Die USA senden widersprüchliche Signale, ob und wie sie Taiwan militärisch verteidigen würden, eine formelle Unabhängigkeitserklärung befürworten sie offiziell nicht. Doch im Ernstfall bliebe wohl kaum eine Wahl: Taiwan preiszugeben, würde die Glaubwürdigkeit amerikanischer Schutzversprechen weltweit irreparabel erschüttern. Auch wenn sich der Krieg auf die Region und auf konventionelle Waffen begrenzen ließe, wären die Opferzahlen hoch. Und die Folgen weltweit wären gravierend, bei einer Eskalation zum nuklearen Krieg verheerend.
Umso beunruhigender sind die Krisenzeichen in der Region. China wehrt sich gegen die amerikanische Präsenz vor der Haustür, immer öfter überfliegen seine Jets provozierend taiwanesisches Territorium, immer öfter kommt es zum Zusammenstoß seiner Marine mit Nachbarn im südchinesischen Meer.

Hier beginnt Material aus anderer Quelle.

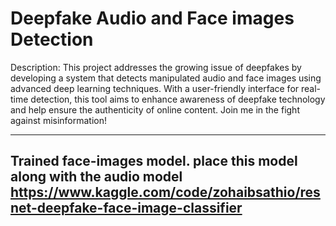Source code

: # Deepfake Audio and Face images Detection 
Description:
This project addresses the growing issue of deepfakes by developing a system that detects manipulated audio and face images using advanced deep learning techniques. With a user-friendly interface for real-time detection, this tool aims to enhance awareness of deepfake technology and help ensure the authenticity of online content. Join me in the fight against misinformation!

-------------------------------------------------------------------------------
Trained face-images model. place this model along with the audio model
https://www.kaggle.com/code/zohaibsathio/resnet-deepfake-face-image-classifier
-------------------------------------------------------------------------------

Taiwan-Konflikt: USA und China müssen wieder reden
Die Gefahr wächst, dass der Taiwan-Konflikt auch ungewollt eskaliert. Höchste Zeit, dass beide Seiten zur Vernunft kommen und überhaupt wieder miteinander reden. Sie müssen Dialogkanäle offenhalten, über die im Ernstfall Fehleinschätzungen korrigiert werden können, so wie es die USA einst mit der Sowjetunion verabredeten, nachdem sie in der Kuba-Krise 1963 in den Abgrund des atomaren Weltkriegs geschaut haben. Die Rückkehr zur Diplomatie: Eine solche Verabredung in San Francisco könnte die Basis sein für ein neues Vertrauen, dass beide Seiten den Krieg vermeiden wollen und ihre gegenseitigen roten Linien akzeptieren. Allerdings: Biden und Xi werden auf absehbare Zeit die Taiwan-Frage nicht lösen, sondern nur entschärfen können.
Ziel kann es bestenfalls es sein, den Status quo zu erhalten. Der grundsätzliche Konflikt der beiden Supermächte um die globale Führungsrolle wird die Welt in den nächsten Jahrzehnten prägen. Alles muss dafür getan werden, dass aus dieser Rivalität kein neuer Kalter Krieg und erst recht kein heißer Weltkrieg wird. Beim Spitzentreffen an der US-Westküste geht es auch um unsere Zukunft in Sicherheit.